From Akron to Tampa Bay, from New York City to San Francisco, Medicare on Friday launches an ambitious experiment changing how it pays for hip and knee replacements in an effort to raise quality and lower costs. The idea is to follow patients more closely to smooth their recovery and head off unwanted complications that increase costs.
Hip and knee replacements are the most common inpatient surgery for beneficiaries, and Medicare will be using financial rewards and penalties to foster coordination among hospitals, doctors, and rehab centers. Improved care should also reduce costs, the government says.
Hospitals are on board, but orthopedic surgeons have some qualms. Consumer groups will be watching closely. The new system goes into place in 67 metro areas across the country that are home to millions of beneficiaries and around 800 hospitals. Similar experiments may be in store for other procedures, like heart bypass surgery. It’s part of a broader effort under President Barack Obama’s health care law to align traditional Medicare with changes pushing the U.S. health care system toward greater accountability.
“The overall goal is a good one — they want to see where you can cut the waste out, but one of the unintended consequences is going to be cherry-picking … hospitals are only going to want to have the patients who are going to do well.”

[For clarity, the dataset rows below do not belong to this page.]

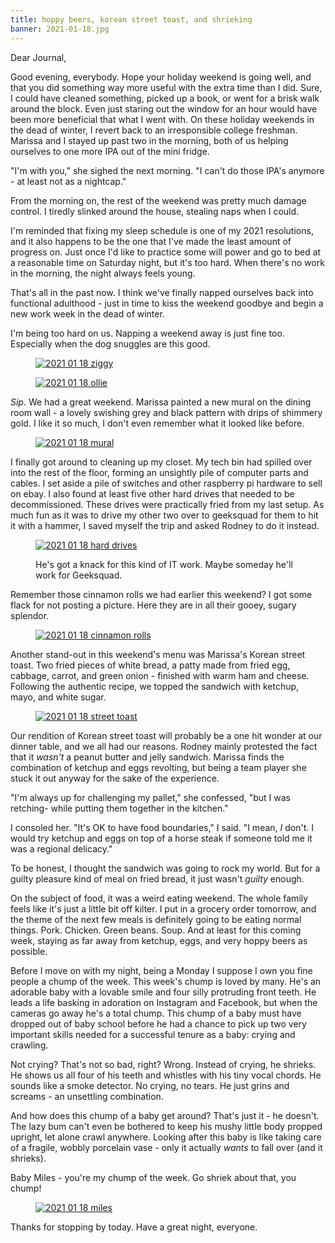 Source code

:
 ```yaml
---
title: hoppy beers, korean street toast, and shrieking
banner: 2021-01-18.jpg
---
```


Dear Journal,

Good evening, everybody.  Hope your holiday weekend is going well, and
that you did something way more useful with the extra time than I did.
Sure, I could have cleaned something, picked up a book, or went for a
brisk walk around the block.  Even just staring out the window for an
hour would have been more beneficial that what I went with.  On these
holiday weekends in the dead of winter, I revert back to an
irresponsible college freshman.  Marissa and I stayed up past two in
the morning, both of us helping ourselves to one more IPA out of the
mini fridge.

"I'm with you," she sighed the next morning.  "I can't do those IPA's
anymore - at least not as a nightcap."

From the morning on, the rest of the weekend was pretty much damage
control.  I tiredly slinked around the house, stealing naps when I
could.

I'm reminded that fixing my sleep schedule is one of my 2021
resolutions, and it also happens to be the one that I've made the
least amount of progress on.  Just once I'd like to practice some will
power and go to bed at a reasonable time on Saturday night, but it's
too hard.  When there's no work in the morning, the night always feels
young.

That's all in the past now.  I think we've finally napped ourselves
back into functional adulthood - just in time to kiss the weekend
goodbye and begin a new work week in the dead of winter.

I'm being too hard on us.  Napping a weekend away is just fine too.
Especially when the dog snuggles are this good.

<figure>
<a href="/images/2021-01-18-ziggy.jpg">
<img alt="2021 01 18 ziggy" src="/images/2021-01-18-ziggy.jpg"/>
</a>
</figure>

<figure>
<a href="/images/2021-01-18-ollie.jpg">
<img alt="2021 01 18 ollie" src="/images/2021-01-18-ollie.jpg"/>
</a>
</figure>

_Sip_.  We had a great weekend.  Marissa painted a new mural on the
dining room wall - a lovely swishing grey and black pattern with drips
of shimmery gold.  I like it so much, I don't even remember what it
looked like before.

<figure>
<a href="/images/2021-01-18-mural.jpg">
<img alt="2021 01 18 mural" src="/images/2021-01-18-mural.jpg"/>
</a>
</figure>

I finally got around to cleaning up my closet.  My tech bin had
spilled over into the rest of the floor, forming an unsightly pile of
computer parts and cables.  I set aside a pile of switches and other
raspberry pi hardware to sell on ebay.  I also found at least five
other hard drives that needed to be decommissioned.  These drives were
practically fried from my last setup.  As much fun as it was to drive
my other two over to geeksquad for them to hit it with a hammer, I
saved myself the trip and asked Rodney to do it instead.

<figure>
<a href="/images/2021-01-18-hard-drives.jpg">
<img alt="2021 01 18 hard drives" src="/images/2021-01-18-hard-drives.jpg"/>
</a>
<figcaption>
<p>He's got a knack for this kind of IT work.  Maybe someday he'll work for Geeksquad.</p>
</figcaption>
</figure>

Remember those cinnamon rolls we had earlier this weekend?  I got some
flack for not posting a picture.  Here they are in all their gooey,
sugary splendor.

<figure>
<a href="/images/2021-01-18-cinnamon-rolls.jpg">
<img alt="2021 01 18 cinnamon rolls" src="/images/2021-01-18-cinnamon-rolls.jpg"/>
</a>
</figure>

Another stand-out in this weekend's menu was Marissa's Korean street
toast.  Two fried pieces of white bread, a patty made from fried egg,
cabbage, carrot, and green onion - finished with warm ham and cheese.
Following the authentic recipe, we topped the sandwich with ketchup,
mayo, and white sugar.

<figure>
<a href="/images/2021-01-18-street-toast.jpg">
<img alt="2021 01 18 street toast" src="/images/2021-01-18-street-toast.jpg"/>
</a>
</figure>

Our rendition of Korean street toast will probably be a one hit wonder
at our dinner table, and we all had our reasons.  Rodney mainly
protested the fact that it _wasn't_ a peanut butter and jelly
sandwich.  Marissa finds the combination of ketchup and eggs
revolting, but being a team player she stuck it out anyway for the
sake of the experience.

"I'm always up for challenging my pallet," she confessed, "but I was
retching- while putting them together in the kitchen."

I consoled her.  "It's OK to have food boundaries," I said.  "I mean,
_I_ don't.  I would try ketchup and eggs on top of a horse steak if
someone told me it was a regional delicacy."

To be honest, I thought the sandwich was going to rock my world.  But
for a guilty pleasure kind of meal on fried bread, it just wasn't
_guilty_ enough.

On the subject of food, it was a weird eating weekend.  The whole
family feels like it's just a little bit off kilter.  I put in a
grocery order tomorrow, and the theme of the next few meals is
definitely going to be eating normal things.  Pork.  Chicken.  Green
beans.  Soup.  And at least for this coming week, staying as far away
from ketchup, eggs, and very hoppy beers as possible.

Before I move on with my night, being a Monday I suppose I own you
fine people a chump of the week.  This week's chump is loved by many.
He's an adorable baby with a lovable smile and four silly protruding
front teeth.  He leads a life basking in adoration on Instagram and
Facebook, but when the cameras go away he's a total chump.  This chump
of a baby must have dropped out of baby school before he had a chance
to pick up two very important skills needed for a successful tenure as
a baby: crying and crawling.

Not crying?  That's not so bad, right?  Wrong.  Instead of crying, he
shrieks.  He shows us all four of his teeth and whistles with his tiny
vocal chords.  He sounds like a smoke detector.  No crying, no tears.
He just grins and screams - an unsettling combination.

And how does this chump of a baby get around?  That's just it - he
doesn't.  The lazy bum can't even be bothered to keep his mushy little
body propped upright, let alone crawl anywhere.  Looking after this
baby is like taking care of a fragile, wobbly porcelain vase - only it
actually _wants_ to fall over (and it shrieks).

Baby Miles - you're my chump of the week.  Go shriek about that, you
chump!

<figure>
<a href="/images/2021-01-18-miles.jpg">
<img alt="2021 01 18 miles" src="/images/2021-01-18-miles.jpg"/>
</a>
</figure>

Thanks for stopping by today.  Have a great night, everyone.
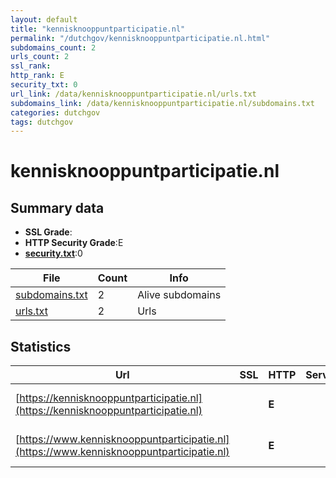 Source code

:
 ```yaml
---
layout: default
title: "kennisknooppuntparticipatie.nl"
permalink: "/dutchgov/kennisknooppuntparticipatie.nl.html"
subdomains_count: 2
urls_count: 2
ssl_rank: 
http_rank: E
security_txt: 0
url_link: /data/kennisknooppuntparticipatie.nl/urls.txt
subdomains_link: /data/kennisknooppuntparticipatie.nl/subdomains.txt
categories: dutchgov
tags: dutchgov
---
```



# kennisknooppuntparticipatie.nl
## Summary data


 - **SSL Grade**:
 - **HTTP Security Grade**:E
 - **[security.txt](https://www.digitaleoverheid.nl/nieuws/standaard-security-txt-nu-verplicht-voor-overheid/)**:0


| File       | Count | Info |
|------------|-------|------|
|[subdomains.txt](/DutchGovScope/data/kennisknooppuntparticipatie.nl/subdomains.txt)|2|Alive subdomains|
|[urls.txt](/DutchGovScope/data/kennisknooppuntparticipatie.nl/urls.txt)|2|Urls|


## Statistics


| Url | SSL | HTTP | Server | Cookie | HSTS | CORS | CTO | CSP | XFO | XXP | RP |FP| Tech |Title |
|--------|-------|-------|------|------|------|------|------|------|------|------|------|------|------|------|
|[https://kennisknooppuntparticipatie.nl](https://kennisknooppuntparticipatie.nl)| | **E**|| | | | | | | | :white_check_mark: | |HSTS Microsoft ASP.NET|405 Method not a...|
|[https://www.kennisknooppuntparticipatie.nl](https://www.kennisknooppuntparticipatie.nl)| | **E**|| | | | | | | | :white_check_mark: | |HSTS Microsoft ASP.NET|Object moved|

Initially patients and families may not notice much beyond additional forms to sign from participating providers. Patients can still choose their doctors and hospitals. If the concept works, patients will see smoother coordination as they leave the hospital and take on the challenges of recovery and rehab, with measurably better results overall.
“There’s likely to be greater emphasis on communication and support to ensure that patients, once discharged, aren’t left to fend for themselves,” said Joshua Seidman of the consulting firm Avalere Health, which has been working with hospitals.
Hospitals are supportive, but surgeons have raised concerns. Over time surgeons fear there will be indirect pressure to discourage joint replacement for patients seen as having less chance of a smooth recovery. Picture an obese, lifelong smoker hobbling around on a painfully deteriorated knee, for example. “The overall goal is a good one — they want to see where you can cut the waste out,” said Dr. Alexandra Page, a San Diego clinician representing the American Association of Orthopaedic Surgeons. But “one of the unintended consequences is going to be cherry-picking … hospitals are only going to want to have the patients who are going to do well.”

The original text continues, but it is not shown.